(Stored data entries)

[Start of section]

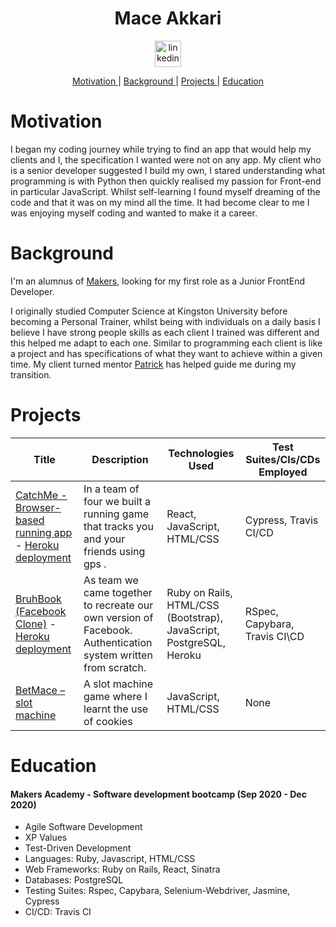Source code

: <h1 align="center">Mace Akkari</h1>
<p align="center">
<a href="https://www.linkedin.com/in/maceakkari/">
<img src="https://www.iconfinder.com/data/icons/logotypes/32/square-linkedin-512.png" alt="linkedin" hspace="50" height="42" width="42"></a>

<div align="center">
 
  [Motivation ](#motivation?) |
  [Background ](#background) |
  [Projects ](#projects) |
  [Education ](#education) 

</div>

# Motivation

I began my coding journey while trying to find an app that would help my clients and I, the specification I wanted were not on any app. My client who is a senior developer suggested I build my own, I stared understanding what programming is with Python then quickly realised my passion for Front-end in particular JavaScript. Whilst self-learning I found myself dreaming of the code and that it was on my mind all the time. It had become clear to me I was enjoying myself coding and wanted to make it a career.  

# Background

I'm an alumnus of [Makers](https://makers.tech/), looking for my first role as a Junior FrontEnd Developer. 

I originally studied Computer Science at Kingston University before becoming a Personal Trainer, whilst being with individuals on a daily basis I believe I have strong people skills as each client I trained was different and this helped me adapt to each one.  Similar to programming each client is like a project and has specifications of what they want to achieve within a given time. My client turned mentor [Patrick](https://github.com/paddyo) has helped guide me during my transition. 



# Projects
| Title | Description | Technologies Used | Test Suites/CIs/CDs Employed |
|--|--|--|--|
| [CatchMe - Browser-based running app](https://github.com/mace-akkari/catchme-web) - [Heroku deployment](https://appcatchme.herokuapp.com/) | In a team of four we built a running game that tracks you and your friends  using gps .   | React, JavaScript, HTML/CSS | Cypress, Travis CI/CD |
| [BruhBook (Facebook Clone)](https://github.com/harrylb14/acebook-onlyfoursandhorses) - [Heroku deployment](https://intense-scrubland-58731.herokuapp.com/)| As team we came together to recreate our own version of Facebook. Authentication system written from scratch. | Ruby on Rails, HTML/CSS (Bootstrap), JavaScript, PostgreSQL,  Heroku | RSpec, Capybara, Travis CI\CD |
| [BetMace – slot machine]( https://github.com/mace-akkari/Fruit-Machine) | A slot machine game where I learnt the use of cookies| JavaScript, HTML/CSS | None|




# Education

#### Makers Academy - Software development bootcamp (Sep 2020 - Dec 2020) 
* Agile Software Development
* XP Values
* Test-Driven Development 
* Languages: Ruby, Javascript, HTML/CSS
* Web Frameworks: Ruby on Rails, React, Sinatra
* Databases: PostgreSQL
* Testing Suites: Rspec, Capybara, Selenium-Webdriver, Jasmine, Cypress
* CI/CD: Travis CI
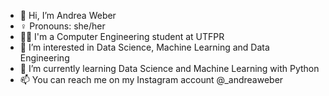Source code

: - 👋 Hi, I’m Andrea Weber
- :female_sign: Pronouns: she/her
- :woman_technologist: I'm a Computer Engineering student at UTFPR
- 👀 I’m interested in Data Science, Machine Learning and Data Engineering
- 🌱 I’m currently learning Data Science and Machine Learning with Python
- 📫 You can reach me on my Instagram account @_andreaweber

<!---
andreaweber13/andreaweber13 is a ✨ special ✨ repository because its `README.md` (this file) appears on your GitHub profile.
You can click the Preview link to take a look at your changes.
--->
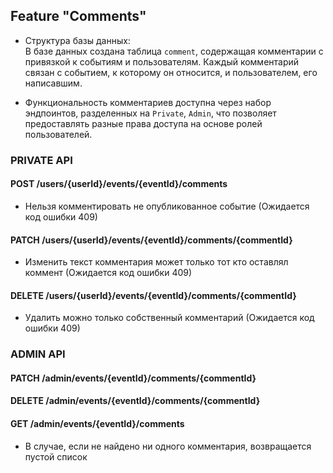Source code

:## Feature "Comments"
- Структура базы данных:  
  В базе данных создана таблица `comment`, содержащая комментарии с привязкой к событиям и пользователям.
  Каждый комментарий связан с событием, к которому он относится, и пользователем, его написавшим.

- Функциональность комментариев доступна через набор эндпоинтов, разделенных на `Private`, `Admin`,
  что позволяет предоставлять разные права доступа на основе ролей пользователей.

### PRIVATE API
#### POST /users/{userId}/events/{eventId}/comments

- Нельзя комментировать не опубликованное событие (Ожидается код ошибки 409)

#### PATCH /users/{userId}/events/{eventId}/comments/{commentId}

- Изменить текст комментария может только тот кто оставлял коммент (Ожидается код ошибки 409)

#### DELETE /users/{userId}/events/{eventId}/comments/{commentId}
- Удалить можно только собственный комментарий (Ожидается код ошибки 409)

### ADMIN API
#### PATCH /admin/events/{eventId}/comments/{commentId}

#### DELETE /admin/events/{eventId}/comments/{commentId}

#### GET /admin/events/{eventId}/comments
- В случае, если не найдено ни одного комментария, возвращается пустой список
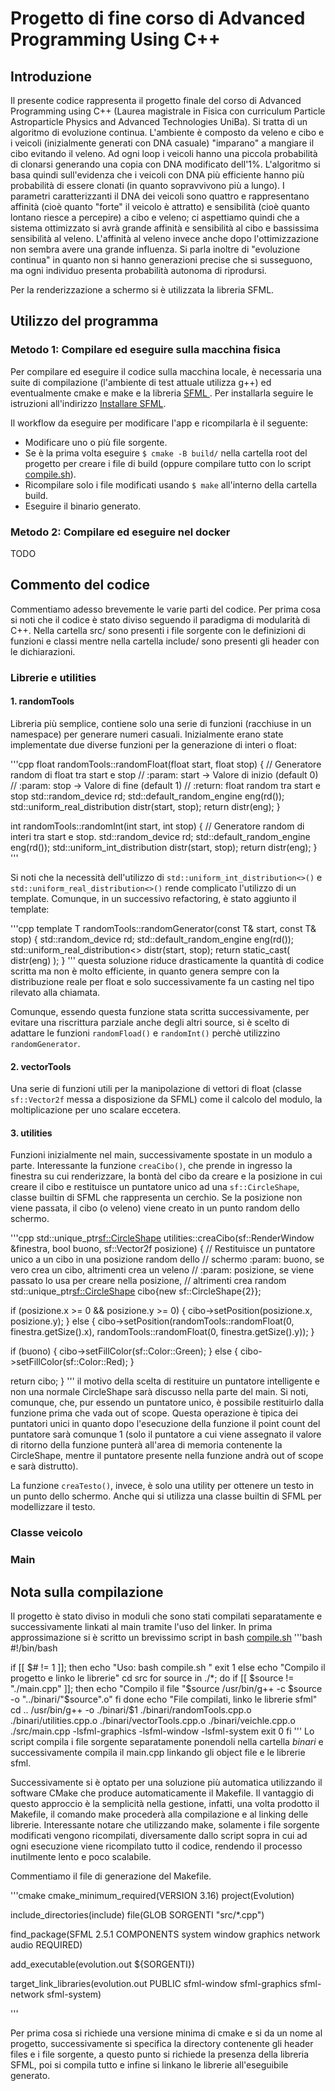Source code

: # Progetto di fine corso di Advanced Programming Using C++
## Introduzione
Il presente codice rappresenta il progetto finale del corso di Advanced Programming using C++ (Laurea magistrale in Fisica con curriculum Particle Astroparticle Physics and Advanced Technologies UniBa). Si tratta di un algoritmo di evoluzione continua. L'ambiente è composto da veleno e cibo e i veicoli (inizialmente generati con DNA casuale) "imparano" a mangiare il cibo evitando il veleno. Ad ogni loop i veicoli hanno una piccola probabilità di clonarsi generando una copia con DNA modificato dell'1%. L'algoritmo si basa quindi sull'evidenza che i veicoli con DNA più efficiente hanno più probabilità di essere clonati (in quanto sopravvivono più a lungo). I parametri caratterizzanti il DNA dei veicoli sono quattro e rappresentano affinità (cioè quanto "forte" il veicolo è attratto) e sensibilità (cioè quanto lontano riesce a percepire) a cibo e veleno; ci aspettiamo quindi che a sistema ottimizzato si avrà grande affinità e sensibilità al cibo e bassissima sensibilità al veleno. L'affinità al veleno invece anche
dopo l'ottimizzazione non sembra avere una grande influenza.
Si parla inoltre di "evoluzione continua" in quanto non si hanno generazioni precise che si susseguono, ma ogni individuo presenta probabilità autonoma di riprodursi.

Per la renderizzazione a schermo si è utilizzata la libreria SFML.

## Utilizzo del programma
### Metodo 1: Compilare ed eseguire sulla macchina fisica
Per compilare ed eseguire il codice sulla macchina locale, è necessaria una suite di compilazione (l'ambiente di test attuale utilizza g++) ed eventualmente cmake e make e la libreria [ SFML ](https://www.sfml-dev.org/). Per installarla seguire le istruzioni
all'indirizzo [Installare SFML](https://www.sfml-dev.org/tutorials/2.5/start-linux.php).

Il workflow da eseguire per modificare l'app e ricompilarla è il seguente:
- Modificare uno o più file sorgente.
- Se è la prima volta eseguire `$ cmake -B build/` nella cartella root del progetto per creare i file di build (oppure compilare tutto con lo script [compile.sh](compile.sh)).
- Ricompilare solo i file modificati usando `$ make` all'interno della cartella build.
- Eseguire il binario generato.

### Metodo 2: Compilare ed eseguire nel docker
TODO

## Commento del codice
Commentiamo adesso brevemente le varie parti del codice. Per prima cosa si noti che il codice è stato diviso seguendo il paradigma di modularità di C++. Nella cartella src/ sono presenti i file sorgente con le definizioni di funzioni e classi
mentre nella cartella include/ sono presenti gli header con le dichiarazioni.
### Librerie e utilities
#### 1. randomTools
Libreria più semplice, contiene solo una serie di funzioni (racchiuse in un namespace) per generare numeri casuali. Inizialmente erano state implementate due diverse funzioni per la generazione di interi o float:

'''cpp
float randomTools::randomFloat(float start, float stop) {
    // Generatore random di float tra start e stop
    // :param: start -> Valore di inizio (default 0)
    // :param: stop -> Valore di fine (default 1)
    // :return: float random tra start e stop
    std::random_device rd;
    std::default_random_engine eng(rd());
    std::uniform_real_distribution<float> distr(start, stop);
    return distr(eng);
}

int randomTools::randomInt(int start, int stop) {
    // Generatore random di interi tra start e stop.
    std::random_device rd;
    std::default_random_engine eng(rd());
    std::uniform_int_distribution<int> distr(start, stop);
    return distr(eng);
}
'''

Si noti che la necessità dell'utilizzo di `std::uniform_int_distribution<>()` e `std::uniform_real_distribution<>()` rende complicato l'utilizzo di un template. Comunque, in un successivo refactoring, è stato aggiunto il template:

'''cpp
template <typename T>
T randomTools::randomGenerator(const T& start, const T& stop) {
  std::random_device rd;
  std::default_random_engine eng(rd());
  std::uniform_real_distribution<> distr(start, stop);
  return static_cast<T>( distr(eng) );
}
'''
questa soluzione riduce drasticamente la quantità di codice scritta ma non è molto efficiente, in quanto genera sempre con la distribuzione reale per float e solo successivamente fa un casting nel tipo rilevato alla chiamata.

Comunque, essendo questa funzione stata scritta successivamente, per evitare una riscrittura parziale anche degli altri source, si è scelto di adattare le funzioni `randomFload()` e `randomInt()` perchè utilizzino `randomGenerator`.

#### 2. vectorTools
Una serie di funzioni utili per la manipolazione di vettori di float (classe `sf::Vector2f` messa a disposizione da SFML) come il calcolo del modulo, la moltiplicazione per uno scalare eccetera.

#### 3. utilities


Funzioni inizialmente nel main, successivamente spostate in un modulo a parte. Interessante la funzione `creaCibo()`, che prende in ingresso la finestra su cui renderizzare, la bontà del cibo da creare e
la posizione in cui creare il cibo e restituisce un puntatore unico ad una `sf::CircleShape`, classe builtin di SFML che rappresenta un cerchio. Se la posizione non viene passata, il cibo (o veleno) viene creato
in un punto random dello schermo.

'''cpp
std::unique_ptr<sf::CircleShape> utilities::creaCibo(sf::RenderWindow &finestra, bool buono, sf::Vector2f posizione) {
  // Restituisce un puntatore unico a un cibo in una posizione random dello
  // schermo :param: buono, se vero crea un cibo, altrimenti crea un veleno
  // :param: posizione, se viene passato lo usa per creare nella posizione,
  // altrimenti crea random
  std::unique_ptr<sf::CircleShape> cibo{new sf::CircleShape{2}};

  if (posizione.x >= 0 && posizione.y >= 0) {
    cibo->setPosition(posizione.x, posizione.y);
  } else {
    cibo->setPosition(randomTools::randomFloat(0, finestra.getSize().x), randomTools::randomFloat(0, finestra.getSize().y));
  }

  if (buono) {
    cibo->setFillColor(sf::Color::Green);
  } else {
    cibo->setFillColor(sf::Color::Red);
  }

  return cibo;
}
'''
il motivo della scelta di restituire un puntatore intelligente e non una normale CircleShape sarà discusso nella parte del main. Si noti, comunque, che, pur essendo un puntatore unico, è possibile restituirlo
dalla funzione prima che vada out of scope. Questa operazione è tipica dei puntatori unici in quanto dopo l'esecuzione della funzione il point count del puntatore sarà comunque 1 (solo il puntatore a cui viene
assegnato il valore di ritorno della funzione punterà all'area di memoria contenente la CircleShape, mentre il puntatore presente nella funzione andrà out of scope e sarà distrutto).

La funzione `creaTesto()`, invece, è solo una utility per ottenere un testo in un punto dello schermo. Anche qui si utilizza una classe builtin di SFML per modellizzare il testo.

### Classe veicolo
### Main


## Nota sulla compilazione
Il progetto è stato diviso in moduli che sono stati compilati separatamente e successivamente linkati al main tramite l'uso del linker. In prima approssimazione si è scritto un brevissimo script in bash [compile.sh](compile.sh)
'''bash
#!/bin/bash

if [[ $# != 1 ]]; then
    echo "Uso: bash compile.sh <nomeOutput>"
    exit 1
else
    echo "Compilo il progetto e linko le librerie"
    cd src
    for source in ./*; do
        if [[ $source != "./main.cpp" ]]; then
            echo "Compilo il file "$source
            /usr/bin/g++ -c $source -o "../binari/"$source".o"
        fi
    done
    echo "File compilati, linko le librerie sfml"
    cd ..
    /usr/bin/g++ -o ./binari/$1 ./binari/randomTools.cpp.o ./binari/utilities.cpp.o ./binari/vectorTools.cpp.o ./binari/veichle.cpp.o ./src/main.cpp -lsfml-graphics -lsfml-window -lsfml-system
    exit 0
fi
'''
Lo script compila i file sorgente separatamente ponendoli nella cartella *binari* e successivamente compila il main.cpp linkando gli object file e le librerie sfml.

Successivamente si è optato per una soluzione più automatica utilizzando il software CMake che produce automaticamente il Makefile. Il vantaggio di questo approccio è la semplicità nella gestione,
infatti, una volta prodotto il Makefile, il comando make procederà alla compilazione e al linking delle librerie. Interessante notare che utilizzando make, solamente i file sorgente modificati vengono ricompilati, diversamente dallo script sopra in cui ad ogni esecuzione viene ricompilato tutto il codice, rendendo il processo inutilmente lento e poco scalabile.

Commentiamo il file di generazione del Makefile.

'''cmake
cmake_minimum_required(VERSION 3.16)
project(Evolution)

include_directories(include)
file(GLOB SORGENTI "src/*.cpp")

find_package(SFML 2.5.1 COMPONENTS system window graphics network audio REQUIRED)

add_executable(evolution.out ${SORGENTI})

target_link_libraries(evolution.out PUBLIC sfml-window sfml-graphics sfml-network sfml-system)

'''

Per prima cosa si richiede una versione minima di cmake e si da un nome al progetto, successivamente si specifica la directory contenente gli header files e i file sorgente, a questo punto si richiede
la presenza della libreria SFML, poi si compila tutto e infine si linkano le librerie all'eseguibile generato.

[End of section]

TASK STATEMENT
From the records above, retype only the lines starting at the line that contains "-lsfml-graphics -lsfml-window -lsfml-system" and ending at the line that contains "Successivamente si è", both included.

THE ANSWER
    /usr/bin/g++ -o ./binari/$1 ./binari/randomTools.cpp.o ./binari/utilities.cpp.o ./binari/vectorTools.cpp.o ./binari/veichle.cpp.o ./src/main.cpp -lsfml-graphics -lsfml-window -lsfml-system
    exit 0
fi
'''
Lo script compila i file sorgente separatamente ponendoli nella cartella *binari* e successivamente compila il main.cpp linkando gli object file e le librerie sfml.

Successivamente si è optato per una soluzione più automatica utilizzando il software CMake che produce automaticamente il Makefile. Il vantaggio di questo approccio è la semplicità nella gestione,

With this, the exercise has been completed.